■ Instructions to follow: Your job is to set down the stretch of entries that opens with the line containing "This directory containes" and closes with the line containing "- The locus". Keep both end lines, copy each exactly, and add nothing.

Saved data entries:
::::

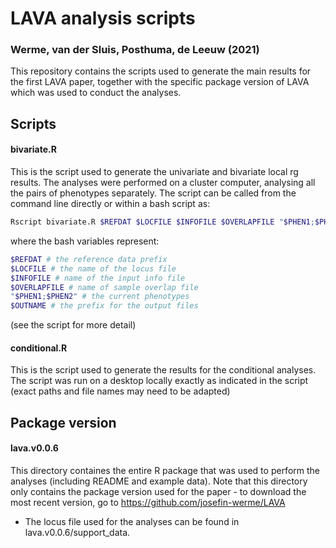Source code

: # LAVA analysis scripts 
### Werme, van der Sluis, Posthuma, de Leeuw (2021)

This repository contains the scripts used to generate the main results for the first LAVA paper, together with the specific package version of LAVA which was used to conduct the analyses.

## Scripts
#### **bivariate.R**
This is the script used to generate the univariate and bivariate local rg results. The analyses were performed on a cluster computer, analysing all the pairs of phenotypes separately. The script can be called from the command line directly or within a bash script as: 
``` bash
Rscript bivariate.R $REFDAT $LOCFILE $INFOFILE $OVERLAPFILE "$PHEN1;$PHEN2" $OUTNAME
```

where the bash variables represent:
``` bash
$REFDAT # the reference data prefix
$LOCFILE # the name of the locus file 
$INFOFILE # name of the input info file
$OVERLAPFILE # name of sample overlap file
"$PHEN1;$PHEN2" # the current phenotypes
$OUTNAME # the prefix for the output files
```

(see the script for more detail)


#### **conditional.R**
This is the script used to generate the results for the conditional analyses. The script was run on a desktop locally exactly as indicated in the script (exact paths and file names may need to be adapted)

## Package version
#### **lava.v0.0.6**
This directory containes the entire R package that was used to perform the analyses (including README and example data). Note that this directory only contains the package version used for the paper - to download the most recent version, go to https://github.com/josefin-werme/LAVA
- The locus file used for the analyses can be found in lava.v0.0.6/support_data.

::::

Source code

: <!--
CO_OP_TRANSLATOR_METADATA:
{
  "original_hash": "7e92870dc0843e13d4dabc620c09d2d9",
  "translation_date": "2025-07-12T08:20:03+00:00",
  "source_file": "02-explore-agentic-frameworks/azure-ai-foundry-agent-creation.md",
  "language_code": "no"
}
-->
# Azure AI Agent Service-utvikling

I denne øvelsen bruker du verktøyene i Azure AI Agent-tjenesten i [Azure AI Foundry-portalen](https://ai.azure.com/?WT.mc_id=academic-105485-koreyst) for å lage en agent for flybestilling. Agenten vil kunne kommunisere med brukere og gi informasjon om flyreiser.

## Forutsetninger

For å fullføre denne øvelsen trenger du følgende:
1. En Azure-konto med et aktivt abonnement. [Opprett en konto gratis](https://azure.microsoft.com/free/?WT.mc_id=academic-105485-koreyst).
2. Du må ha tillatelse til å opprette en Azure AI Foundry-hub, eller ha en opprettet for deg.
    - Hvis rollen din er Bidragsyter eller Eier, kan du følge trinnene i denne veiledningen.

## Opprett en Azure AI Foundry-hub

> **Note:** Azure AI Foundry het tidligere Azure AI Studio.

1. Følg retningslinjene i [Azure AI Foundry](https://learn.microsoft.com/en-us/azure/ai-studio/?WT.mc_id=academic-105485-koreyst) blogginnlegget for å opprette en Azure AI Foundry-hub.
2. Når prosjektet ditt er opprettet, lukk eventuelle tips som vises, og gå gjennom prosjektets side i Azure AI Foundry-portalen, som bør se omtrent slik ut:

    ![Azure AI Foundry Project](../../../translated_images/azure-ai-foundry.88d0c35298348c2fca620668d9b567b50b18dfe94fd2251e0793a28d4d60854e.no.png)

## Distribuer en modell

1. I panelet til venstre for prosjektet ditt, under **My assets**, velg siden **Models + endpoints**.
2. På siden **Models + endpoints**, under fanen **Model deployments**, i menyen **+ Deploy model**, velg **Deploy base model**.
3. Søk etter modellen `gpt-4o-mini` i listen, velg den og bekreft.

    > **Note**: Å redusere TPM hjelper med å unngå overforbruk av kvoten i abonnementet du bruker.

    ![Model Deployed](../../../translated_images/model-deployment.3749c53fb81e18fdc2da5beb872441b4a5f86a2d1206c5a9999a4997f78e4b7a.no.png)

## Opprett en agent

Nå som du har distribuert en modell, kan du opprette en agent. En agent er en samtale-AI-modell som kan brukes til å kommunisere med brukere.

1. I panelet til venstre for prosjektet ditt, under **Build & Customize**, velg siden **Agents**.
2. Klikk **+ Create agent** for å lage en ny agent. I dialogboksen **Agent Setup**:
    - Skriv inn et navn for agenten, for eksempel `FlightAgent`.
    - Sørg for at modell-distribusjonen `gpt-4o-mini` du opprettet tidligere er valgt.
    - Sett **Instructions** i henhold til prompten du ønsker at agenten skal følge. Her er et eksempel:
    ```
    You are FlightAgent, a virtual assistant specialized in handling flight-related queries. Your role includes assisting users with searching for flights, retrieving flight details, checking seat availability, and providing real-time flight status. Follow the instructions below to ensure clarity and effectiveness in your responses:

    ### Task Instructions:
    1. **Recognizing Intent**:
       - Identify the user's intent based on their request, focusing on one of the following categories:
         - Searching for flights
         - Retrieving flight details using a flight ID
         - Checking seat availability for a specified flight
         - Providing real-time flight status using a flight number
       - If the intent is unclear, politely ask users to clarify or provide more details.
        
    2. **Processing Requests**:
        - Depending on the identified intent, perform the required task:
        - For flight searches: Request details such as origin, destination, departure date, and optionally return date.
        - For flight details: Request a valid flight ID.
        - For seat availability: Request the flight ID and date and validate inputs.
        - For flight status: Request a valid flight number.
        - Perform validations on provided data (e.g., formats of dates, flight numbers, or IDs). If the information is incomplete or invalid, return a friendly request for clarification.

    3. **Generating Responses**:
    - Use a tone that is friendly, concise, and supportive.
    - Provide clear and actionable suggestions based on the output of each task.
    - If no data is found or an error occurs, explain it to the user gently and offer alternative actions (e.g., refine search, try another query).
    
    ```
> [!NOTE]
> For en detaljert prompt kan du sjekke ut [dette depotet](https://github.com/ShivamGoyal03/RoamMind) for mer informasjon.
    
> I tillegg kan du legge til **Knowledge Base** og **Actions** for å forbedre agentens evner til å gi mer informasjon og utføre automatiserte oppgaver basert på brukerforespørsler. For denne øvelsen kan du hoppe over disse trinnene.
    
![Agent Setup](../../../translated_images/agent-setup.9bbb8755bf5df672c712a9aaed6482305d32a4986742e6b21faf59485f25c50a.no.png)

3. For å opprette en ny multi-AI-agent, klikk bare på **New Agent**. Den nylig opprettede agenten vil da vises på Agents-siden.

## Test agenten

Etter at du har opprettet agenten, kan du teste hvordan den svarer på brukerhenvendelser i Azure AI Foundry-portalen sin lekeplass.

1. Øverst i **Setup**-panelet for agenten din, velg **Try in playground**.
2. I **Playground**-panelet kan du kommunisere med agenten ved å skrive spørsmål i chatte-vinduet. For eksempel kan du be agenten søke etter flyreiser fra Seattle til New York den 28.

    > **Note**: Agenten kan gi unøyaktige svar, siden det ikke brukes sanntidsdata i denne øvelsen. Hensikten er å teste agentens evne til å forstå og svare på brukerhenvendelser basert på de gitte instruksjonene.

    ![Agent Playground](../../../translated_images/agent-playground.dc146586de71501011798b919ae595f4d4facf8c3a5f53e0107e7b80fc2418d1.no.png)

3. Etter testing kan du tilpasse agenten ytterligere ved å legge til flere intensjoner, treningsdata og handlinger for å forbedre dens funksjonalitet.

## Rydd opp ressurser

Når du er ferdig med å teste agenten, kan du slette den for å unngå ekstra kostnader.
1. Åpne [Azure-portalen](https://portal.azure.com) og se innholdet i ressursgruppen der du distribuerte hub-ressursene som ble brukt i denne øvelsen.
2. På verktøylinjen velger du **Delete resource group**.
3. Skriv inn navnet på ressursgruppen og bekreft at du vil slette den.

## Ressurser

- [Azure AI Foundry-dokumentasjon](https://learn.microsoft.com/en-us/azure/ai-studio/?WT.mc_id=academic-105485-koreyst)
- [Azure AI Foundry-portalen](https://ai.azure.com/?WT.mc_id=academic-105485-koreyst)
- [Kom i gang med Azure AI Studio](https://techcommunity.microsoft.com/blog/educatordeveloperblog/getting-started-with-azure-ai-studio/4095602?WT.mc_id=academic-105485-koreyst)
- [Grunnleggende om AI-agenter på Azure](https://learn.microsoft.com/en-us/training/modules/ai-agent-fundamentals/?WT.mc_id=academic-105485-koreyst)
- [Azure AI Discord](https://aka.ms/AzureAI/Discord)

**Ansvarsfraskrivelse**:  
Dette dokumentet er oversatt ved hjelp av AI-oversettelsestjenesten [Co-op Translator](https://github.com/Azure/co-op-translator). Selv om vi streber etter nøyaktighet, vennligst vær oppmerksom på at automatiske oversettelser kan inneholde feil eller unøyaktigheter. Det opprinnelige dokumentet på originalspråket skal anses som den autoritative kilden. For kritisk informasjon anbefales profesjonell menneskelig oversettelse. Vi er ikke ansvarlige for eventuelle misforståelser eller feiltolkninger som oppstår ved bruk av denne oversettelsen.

::::

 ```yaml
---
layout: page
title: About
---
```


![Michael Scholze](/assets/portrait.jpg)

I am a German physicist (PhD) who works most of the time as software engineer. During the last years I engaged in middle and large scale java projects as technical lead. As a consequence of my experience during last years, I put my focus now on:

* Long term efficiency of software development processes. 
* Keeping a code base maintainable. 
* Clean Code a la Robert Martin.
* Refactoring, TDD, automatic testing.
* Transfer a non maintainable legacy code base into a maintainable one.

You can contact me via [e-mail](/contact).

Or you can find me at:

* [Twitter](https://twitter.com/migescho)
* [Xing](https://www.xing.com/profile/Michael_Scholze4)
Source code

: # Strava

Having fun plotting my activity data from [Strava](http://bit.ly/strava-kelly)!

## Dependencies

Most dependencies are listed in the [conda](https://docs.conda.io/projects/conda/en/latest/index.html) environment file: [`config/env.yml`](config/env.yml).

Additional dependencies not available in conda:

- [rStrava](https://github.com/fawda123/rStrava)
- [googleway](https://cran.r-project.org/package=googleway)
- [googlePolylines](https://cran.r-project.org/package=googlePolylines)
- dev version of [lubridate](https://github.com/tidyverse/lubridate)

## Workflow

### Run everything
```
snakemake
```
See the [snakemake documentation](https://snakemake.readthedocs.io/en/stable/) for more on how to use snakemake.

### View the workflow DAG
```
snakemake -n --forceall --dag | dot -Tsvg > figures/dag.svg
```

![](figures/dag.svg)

::::

■ Response below:
This directory containes the entire R package that was used to perform the analyses (including README and example data). Note that this directory only contains the package version used for the paper - to download the most recent version, go to https://github.com/josefin-werme/LAVA
- The locus file used for the analyses can be found in lava.v0.0.6/support_data.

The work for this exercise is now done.